● EXERCISE DIRECTIONS: The lines to copy are those in the listing that hold the word "reducerer".

[Opening DATA PROVIDED section]

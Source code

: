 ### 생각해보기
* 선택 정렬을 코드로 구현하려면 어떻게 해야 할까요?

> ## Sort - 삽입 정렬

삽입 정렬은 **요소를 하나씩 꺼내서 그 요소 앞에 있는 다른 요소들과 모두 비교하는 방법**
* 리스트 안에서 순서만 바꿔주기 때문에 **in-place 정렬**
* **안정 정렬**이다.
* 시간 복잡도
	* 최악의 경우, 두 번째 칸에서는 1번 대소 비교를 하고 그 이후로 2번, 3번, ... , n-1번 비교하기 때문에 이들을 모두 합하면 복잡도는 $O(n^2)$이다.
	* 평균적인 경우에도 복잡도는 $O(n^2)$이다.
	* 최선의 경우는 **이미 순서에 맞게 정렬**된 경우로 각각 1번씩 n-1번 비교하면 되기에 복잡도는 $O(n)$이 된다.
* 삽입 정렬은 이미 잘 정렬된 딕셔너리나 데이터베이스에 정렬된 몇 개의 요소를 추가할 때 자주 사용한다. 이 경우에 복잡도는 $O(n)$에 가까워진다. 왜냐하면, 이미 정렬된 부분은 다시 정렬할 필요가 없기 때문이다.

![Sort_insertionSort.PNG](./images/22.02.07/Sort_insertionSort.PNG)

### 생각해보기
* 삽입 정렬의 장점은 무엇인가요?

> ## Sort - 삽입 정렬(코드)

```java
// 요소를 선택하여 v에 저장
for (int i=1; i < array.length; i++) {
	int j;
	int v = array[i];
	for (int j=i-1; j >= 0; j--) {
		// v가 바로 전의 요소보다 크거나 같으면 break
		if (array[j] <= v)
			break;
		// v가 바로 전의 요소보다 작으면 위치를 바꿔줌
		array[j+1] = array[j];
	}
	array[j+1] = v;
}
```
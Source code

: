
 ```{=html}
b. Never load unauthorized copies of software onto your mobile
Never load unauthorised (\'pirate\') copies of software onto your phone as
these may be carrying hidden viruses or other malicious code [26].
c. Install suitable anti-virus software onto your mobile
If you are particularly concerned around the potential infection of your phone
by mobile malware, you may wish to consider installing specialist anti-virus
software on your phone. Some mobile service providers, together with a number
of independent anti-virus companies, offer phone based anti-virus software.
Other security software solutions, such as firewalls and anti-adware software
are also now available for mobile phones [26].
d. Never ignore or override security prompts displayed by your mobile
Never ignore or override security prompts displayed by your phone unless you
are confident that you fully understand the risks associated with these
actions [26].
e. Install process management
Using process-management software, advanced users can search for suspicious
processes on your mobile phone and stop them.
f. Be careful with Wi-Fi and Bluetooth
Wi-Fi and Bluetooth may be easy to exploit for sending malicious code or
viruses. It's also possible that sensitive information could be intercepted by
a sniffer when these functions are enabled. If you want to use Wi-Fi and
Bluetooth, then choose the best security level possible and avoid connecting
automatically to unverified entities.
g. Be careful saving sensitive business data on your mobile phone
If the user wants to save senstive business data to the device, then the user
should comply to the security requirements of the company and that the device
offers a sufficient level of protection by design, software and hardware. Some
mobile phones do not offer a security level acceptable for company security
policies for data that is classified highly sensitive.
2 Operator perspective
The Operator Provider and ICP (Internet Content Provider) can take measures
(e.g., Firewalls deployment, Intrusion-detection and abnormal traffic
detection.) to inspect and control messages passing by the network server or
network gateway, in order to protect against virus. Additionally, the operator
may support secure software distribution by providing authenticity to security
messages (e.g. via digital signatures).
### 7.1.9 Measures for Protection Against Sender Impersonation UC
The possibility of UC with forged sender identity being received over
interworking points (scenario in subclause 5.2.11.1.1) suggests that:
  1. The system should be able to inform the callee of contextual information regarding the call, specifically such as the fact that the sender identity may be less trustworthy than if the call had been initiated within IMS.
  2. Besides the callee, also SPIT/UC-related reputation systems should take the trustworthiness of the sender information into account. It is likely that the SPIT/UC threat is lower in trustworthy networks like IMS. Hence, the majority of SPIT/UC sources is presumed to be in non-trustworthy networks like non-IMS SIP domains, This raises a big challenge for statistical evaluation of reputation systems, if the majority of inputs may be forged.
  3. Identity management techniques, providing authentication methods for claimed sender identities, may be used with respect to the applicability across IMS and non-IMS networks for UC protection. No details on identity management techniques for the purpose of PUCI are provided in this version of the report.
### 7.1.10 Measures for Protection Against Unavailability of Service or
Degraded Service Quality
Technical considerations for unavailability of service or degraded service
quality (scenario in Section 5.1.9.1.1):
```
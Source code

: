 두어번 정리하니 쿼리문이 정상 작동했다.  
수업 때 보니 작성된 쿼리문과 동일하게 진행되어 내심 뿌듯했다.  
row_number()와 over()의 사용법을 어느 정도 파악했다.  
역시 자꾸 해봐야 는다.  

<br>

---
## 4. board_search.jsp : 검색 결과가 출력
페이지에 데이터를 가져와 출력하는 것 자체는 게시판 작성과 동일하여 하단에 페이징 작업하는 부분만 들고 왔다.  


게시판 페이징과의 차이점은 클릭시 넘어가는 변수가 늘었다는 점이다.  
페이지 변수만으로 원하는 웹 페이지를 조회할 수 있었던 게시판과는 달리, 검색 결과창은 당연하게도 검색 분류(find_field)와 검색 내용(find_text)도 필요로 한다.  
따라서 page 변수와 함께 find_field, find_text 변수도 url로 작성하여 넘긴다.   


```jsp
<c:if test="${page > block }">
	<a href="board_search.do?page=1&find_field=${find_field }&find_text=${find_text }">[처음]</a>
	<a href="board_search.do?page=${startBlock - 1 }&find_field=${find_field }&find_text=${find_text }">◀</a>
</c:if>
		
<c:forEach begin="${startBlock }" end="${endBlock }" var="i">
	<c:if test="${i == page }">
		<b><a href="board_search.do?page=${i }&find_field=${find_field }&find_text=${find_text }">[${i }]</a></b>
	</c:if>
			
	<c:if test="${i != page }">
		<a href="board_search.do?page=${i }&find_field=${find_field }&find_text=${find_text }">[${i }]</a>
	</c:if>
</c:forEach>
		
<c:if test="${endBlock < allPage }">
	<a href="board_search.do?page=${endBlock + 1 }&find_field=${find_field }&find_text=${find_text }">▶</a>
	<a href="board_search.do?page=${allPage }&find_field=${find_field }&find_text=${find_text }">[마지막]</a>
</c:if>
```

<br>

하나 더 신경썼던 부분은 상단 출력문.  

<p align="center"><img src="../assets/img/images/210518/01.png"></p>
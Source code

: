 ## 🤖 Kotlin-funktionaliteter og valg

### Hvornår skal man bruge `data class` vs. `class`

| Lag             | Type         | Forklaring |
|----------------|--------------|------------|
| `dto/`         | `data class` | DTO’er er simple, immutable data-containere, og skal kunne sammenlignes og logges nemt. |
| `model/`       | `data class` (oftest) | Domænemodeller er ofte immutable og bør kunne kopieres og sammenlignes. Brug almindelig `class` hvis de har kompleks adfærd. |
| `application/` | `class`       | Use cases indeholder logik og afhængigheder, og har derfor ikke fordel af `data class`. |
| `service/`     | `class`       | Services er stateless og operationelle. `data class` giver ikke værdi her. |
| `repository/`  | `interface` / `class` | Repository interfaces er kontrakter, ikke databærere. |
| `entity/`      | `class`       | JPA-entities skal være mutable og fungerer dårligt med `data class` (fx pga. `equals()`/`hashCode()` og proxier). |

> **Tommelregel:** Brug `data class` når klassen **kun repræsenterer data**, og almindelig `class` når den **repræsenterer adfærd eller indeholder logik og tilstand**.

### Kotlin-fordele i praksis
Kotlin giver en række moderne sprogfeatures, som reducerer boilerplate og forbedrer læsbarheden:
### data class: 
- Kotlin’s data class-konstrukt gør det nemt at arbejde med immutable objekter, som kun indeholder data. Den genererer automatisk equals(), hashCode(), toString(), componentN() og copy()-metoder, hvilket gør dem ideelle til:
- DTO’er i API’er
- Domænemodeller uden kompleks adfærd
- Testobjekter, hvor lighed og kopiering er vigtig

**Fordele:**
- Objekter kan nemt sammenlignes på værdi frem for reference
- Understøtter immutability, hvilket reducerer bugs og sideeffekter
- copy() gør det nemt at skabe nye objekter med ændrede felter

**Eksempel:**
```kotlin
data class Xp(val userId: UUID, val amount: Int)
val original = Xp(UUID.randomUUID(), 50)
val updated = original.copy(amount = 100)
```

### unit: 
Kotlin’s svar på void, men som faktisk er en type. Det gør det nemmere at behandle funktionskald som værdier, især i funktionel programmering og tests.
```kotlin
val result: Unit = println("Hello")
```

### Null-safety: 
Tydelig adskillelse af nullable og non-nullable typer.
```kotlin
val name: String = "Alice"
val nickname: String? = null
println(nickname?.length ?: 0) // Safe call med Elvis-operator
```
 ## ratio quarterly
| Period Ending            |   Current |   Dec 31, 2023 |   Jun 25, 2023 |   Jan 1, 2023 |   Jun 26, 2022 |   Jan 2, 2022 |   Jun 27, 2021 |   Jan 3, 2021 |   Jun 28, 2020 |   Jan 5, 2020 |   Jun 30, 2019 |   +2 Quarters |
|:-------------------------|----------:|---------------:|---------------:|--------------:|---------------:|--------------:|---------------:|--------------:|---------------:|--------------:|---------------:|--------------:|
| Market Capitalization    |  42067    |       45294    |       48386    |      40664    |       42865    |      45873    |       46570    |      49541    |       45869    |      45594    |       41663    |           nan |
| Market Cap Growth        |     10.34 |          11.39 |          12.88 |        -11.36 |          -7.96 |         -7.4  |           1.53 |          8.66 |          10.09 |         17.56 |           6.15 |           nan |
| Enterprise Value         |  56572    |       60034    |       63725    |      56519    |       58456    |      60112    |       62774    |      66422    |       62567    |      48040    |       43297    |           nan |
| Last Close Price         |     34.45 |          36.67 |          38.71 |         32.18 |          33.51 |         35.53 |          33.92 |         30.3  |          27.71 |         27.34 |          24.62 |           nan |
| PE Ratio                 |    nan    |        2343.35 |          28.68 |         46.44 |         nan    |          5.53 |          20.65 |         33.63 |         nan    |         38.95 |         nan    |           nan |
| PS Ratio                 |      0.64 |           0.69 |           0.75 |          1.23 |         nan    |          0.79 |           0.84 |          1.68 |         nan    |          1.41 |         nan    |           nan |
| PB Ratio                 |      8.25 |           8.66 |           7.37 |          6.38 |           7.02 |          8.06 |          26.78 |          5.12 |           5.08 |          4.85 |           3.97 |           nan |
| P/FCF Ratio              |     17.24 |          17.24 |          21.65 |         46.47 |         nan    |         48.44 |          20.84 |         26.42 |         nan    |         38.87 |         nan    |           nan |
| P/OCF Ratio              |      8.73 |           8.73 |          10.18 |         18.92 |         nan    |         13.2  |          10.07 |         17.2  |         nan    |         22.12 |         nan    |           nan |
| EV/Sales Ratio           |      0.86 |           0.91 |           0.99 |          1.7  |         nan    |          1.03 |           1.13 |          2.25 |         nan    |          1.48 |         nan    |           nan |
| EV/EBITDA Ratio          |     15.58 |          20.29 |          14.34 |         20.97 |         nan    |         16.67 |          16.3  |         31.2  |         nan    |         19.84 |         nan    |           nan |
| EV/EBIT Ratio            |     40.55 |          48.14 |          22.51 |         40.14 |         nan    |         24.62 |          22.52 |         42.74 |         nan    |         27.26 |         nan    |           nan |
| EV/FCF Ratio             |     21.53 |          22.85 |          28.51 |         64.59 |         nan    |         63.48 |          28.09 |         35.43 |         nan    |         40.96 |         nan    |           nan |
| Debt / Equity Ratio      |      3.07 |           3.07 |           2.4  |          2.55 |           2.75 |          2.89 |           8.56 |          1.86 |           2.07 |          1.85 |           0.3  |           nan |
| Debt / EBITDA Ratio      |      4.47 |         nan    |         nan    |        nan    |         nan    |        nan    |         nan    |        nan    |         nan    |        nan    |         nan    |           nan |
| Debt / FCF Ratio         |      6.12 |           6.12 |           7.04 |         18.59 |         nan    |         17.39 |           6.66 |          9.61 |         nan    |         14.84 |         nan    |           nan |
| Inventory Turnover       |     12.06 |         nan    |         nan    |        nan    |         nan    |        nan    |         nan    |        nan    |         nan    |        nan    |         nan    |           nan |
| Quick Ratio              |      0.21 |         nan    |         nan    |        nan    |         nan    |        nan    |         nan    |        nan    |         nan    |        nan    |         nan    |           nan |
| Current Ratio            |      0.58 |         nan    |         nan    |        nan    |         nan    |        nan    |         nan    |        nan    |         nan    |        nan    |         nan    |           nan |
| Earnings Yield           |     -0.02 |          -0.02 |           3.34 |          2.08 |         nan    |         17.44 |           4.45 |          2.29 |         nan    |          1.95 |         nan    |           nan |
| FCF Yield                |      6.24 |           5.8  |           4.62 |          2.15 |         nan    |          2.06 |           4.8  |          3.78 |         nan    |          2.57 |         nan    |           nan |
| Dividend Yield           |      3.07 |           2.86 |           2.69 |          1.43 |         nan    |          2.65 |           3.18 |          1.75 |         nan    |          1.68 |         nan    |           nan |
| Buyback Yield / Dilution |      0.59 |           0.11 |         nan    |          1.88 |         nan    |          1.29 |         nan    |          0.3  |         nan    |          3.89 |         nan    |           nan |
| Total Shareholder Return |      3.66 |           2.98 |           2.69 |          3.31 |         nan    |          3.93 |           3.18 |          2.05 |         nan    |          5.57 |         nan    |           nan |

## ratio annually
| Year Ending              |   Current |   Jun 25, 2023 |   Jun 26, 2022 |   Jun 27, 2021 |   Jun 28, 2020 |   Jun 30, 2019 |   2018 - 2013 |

[Closing DATA PROVIDED section]

● ANSWER TO THE PROBLEM:
Kotlin giver en række moderne sprogfeatures, som reducerer boilerplate og forbedrer læsbarheden:
- Understøtter immutability, hvilket reducerer bugs og sideeffekter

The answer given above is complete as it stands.